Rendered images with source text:
[Start of Attachment]
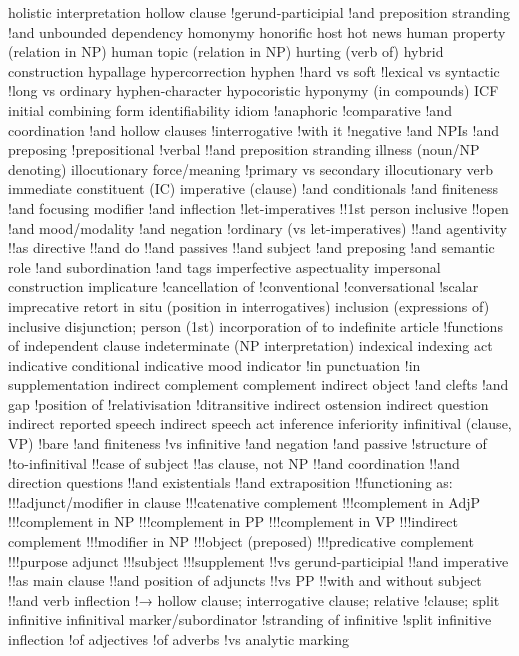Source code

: holistic interpretation
hollow clause
!gerund-participial
!and preposition stranding
!and unbounded dependency
homonymy
honorific
host
hot news
human property (relation in NP)
human topic (relation in NP)
hurting (verb of)
hybrid construction
hypallage
hypercorrection
hyphen
!hard vs soft
!lexical vs syntactic
!long vs ordinary
hyphen-character
hypocoristic
hyponymy (in compounds)
ICF initial combining form
identifiability
idiom
!anaphoric
!comparative
!and coordination
!and hollow clauses
!interrogative
!with it
!negative
!and NPIs
!and preposing
!prepositional
!verbal
!!and preposition stranding
illness (noun/NP denoting)
illocutionary force/meaning
!primary vs secondary
illocutionary verb
immediate constituent (IC)
imperative (clause)
!and conditionals
!and finiteness
!and focusing modifier
!and inflection
!let-imperatives
!!1st person inclusive
!!open
!and mood/modality
!and negation
!ordinary (vs let-imperatives)
!!and agentivity
!!as directive
!!and do
!!and passives
!!and subject
!and preposing
!and semantic role
!and subordination
!and tags
imperfective aspectuality
impersonal construction
implicature
!cancellation of
!conventional
!conversational
!scalar
imprecative retort
in situ (position in interrogatives)
inclusion (expressions of)
inclusive disjunction; person (1st)
incorporation of to
indefinite article
!functions of
independent clause
indeterminate (NP interpretation)
indexical
indexing act
indicative conditional
indicative mood
indicator
!in punctuation
!in supplementation
indirect complement complement
indirect object
!and clefts
!and gap
!position of
!relativisation
!ditransitive
indirect ostension
indirect question
indirect reported speech
indirect speech act
inference
inferiority
infinitival (clause, VP)
!bare
!and finiteness
!vs infinitive
!and negation
!and passive
!structure of
!to-infinitival
!!case of subject
!!as clause, not NP
!!and coordination
!!and direction questions
!!and existentials
!!and extraposition
!!functioning as:
!!!adjunct/modifier in clause
!!!catenative complement
!!!complement in AdjP
!!!complement in NP
!!!complement in PP
!!!complement in VP
!!!indirect complement
!!!modifier in NP
!!!object (preposed)
!!!predicative complement
!!!purpose adjunct
!!!subject
!!!supplement
!!vs gerund-participial
!!and imperative
!!as main clause
!!and position of adjuncts
!!vs PP
!!with and without subject
!!and verb inflection
!→ hollow clause; interrogative clause; relative
!clause; split infinitive
infinitival marker/subordinator
!stranding of
infinitive
!split infinitive
inflection
!of adjectives
!of adverbs
!vs analytic marking
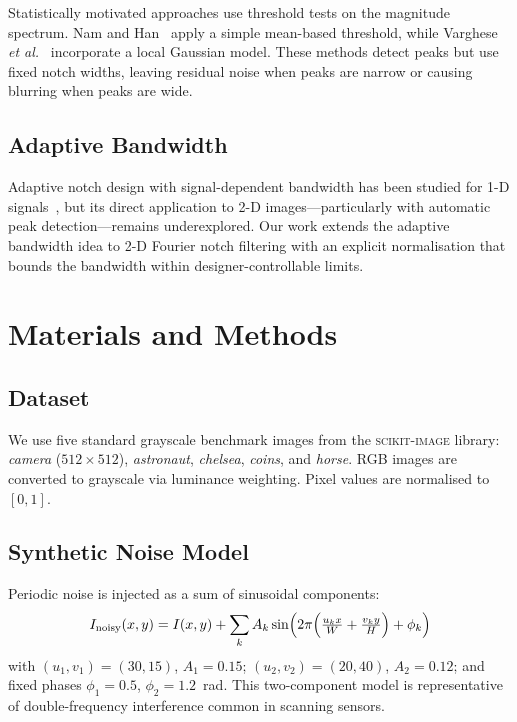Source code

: \documentclass[conference,a4paper]{IEEEtran}
\begin{document}
Statistically motivated approaches use threshold tests on the magnitude spectrum. Nam and Han~\cite{nam2007} apply a simple mean-based threshold, while Varghese \emph{et al.}~\cite{varghese2014} incorporate a local Gaussian model. These methods detect peaks but use fixed notch widths, leaving residual noise when peaks are narrow or causing blurring when peaks are wide.

\subsection{Adaptive Bandwidth}

Adaptive notch design with signal-dependent bandwidth has been studied for 1-D signals~\cite{regalia1991}, but its direct application to 2-D images—particularly with automatic peak detection—remains underexplored. Our work extends the adaptive bandwidth idea to 2-D Fourier notch filtering with an explicit normalisation that bounds the bandwidth within designer-controllable limits.

\section{Materials and Methods}
\label{sec:methods}

\subsection{Dataset}

We use five standard grayscale benchmark images from the \textsc{scikit-image} library: \textit{camera} ($512\times512$), \textit{astronaut}, \textit{chelsea}, \textit{coins}, and \textit{horse}. RGB images are converted to grayscale via luminance weighting. Pixel values are normalised to $[0,1]$.

\subsection{Synthetic Noise Model}

Periodic noise is injected as a sum of sinusoidal components:
\begin{equation}
  I_\text{noisy}(x,y) = I(x,y) + \sum_{k} A_k \sin\!\left(2\pi\Bigl(\tfrac{u_k x}{W} + \tfrac{v_k y}{H}\Bigr) + \phi_k\right)
  \label{eq:noise}
\end{equation}
with $(u_1,v_1)=(30,15)$, $A_1=0.15$; $(u_2,v_2)=(20,40)$, $A_2=0.12$; and fixed phases $\phi_1=0.5$, $\phi_2=1.2$~rad. This two-component model is representative of double-frequency interference common in scanning sensors.
\end{document}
[End of Attachment]
*ASSIGNMENT*: In the data above, find each line that uses the string "construction". Copy it.

*RESPONSE TO THE TASK*:
hybrid construction
impersonal construction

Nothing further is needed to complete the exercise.